La démence touche des millions de personnes âgées dans le monde, et l'identification des facteurs de mode de vie modifiables susceptibles de réduire ce risque constitue une priorité majeure de la recherche sur la longévité. Une étude à grande échelle récemment publiée apporte des preuves convaincantes qu'une habitude déjà répandue — la consommation de café — pourrait protéger significativement le cerveau vieillissant lorsqu'elle est modérée.

L'étude a suivi 131 821 infirmières et professionnels de santé pendant jusqu'à 43 ans, à partir du moment où les participants avaient au début de la quarantaine. Sur cette période, environ 8 % ont développé une démence. Ceux qui consommaient régulièrement 250–300 mg de caféine par jour — soit l'équivalent d'environ deux à trois tasses de café — présentaient un risque de démence inférieur de 35 % par rapport aux faibles consommateurs. Cet effet protecteur était le plus marqué chez les adultes âgés de 75 ans et moins, ce qui suggère qu'une consommation précoce et soutenue pourrait être déterminante.

Les chercheurs ont identifié plusieurs mécanismes biologiques plausibles. La caféine bloque les récepteurs à l'adénosine, contribuant ainsi à maintenir l'activité de neurotransmetteurs tels que la dopamine et l'acétylcholine, qui diminuent tous deux dans la maladie d'Alzheimer. Les buveurs de café modérés réguliers sans démence présentaient également des niveaux plus faibles de plaques amyloïdes — des agrégats protéiques toxiques au cœur de la pathologie alzheimérienne. Des effets anti-inflammatoires et une amélioration du métabolisme glycémique pourraient contribuer davantage au profil neuroprotecteur de la caféine. Les buveurs de thé en ont également bénéficié, avec une à deux tasses par jour montrant l'association protectrice la plus forte.

Une découverte inattendue concernait le café décaféiné : une consommation plus élevée de décaféiné était corrélée à un déclin mnésique plus rapide. Les chercheurs estiment que cela reflète une causalité inverse — les personnes passent souvent au décaféiné en raison de troubles du sommeil, d'hypertension ou d'arythmies cardiaques, autant de pathologies indépendamment associées au déclin cognitif.

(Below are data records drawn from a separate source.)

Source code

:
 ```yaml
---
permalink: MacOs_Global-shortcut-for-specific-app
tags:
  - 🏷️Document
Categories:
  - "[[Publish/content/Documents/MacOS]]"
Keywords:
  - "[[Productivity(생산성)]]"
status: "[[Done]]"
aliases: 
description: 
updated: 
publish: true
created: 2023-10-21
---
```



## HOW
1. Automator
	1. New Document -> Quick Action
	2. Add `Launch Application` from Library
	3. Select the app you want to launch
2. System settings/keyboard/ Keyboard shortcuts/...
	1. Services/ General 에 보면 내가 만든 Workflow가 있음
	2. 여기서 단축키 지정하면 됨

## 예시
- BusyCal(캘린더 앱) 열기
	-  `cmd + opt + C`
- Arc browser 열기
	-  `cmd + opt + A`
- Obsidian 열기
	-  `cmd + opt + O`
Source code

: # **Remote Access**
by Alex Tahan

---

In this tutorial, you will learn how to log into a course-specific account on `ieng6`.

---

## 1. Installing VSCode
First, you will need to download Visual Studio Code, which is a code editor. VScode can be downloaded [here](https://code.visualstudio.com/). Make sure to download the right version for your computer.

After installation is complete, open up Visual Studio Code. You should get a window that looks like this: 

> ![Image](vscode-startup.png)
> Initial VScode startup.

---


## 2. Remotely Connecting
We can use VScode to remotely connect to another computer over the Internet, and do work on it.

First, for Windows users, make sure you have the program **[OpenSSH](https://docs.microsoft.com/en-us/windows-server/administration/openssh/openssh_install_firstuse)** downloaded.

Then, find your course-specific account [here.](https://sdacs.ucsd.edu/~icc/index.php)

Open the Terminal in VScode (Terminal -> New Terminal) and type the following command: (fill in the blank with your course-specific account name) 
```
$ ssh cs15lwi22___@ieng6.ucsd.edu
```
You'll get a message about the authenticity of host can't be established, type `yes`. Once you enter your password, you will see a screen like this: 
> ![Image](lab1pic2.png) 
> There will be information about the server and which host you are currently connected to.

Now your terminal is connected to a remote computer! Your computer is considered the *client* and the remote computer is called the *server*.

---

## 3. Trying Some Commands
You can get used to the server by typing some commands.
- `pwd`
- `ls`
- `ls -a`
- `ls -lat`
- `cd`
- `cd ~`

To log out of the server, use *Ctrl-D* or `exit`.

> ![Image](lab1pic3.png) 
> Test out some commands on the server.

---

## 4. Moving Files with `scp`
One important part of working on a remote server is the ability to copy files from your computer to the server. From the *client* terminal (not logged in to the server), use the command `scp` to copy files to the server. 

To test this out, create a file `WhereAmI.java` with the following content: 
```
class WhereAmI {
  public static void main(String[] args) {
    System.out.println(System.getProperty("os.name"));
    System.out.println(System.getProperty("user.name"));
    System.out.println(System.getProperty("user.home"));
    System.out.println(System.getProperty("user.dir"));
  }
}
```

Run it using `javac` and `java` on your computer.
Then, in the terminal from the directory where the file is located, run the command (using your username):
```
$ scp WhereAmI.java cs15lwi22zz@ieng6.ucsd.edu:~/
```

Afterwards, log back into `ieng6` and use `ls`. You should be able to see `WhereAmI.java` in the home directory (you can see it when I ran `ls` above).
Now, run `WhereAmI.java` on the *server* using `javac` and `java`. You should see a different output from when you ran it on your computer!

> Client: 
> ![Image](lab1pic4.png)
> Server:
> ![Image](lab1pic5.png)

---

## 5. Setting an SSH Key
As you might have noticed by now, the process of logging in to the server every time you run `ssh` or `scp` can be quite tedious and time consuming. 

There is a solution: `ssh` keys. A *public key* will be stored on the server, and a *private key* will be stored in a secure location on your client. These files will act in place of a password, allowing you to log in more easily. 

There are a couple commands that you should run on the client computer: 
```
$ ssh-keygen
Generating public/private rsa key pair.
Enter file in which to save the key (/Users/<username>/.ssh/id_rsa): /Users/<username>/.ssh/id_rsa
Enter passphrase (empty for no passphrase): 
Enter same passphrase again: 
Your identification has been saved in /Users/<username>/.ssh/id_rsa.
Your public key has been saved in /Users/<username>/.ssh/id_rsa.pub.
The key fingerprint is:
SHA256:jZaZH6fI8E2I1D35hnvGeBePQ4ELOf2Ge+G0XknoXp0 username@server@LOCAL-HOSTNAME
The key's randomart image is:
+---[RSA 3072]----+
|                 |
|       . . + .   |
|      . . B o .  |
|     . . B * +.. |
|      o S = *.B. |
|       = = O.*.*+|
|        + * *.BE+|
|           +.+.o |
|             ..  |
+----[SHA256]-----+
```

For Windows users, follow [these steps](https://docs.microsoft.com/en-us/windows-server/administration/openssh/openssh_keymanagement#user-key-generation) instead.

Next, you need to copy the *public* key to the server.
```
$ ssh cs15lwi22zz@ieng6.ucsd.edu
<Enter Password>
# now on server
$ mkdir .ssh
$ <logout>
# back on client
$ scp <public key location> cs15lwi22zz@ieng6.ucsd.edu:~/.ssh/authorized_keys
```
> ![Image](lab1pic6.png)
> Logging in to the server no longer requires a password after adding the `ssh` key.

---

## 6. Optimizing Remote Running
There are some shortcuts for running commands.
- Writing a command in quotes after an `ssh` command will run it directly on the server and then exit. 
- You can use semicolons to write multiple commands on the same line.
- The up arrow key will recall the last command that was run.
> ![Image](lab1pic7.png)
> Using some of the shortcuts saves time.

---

Il est important de noter que davantage de caféine ne signifie pas davantage de bénéfices. La protection plafonnait à une consommation modérée, et un excès pourrait introduire d'autres risques pour la santé. L'étude est observationnelle, de sorte que la causalité ne peut être confirmée, et des facteurs confondants tels que le tabagisme et la consommation d'alcool ont été relevés chez les buveurs de café plus importants. Néanmoins, l'ampleur et la durée de cet ensemble de données en font l'une des preuves les plus solides à ce jour quant au rôle du café dans la longévité cérébrale.

Principales conclusions

  • Drinking 2–3 cups of coffee daily linked to 35% lower dementia risk in adults under 75
  • Optimal caffeine dose is 250–300mg/day; exceeding this threshold provides no additional brain protection
  • Caffeine may reduce amyloid plaque buildup and sustain dopamine and acetylcholine activity in aging brains
  • 1–2 cups of tea daily also associated with strong dementia protection in the same cohort
  • Higher decaf consumption correlated with faster memory decline, likely due to reverse causation

Méthodologie

Il s'agit d'un résumé de recherche portant sur une vaste étude de cohorte prospective menée auprès de 131 821 participants suivis pendant une période pouvant aller jusqu'à 43 ans, publiée via The Conversation et agrégée par ScienceDaily. La base de preuves est observationnelle, ce qui signifie qu'aucun lien de causalité ne peut être établi, mais l'ampleur de l'étude, sa durée et sa plausibilité biologique renforcent considérablement sa crédibilité.

Limites de l'étude

En tant qu'étude observationnelle, cette recherche ne peut pas prouver que le café cause directement une réduction du risque de démence — les variables de confusion demeurent une préoccupation. La cohorte était composée en grande partie de professionnels de santé, ce qui peut limiter la généralisabilité à des populations plus larges. Les détails de la publication de la source primaire et le statut d'évaluation par les pairs doivent être vérifiés avant de tirer des conclusions cliniques fermes.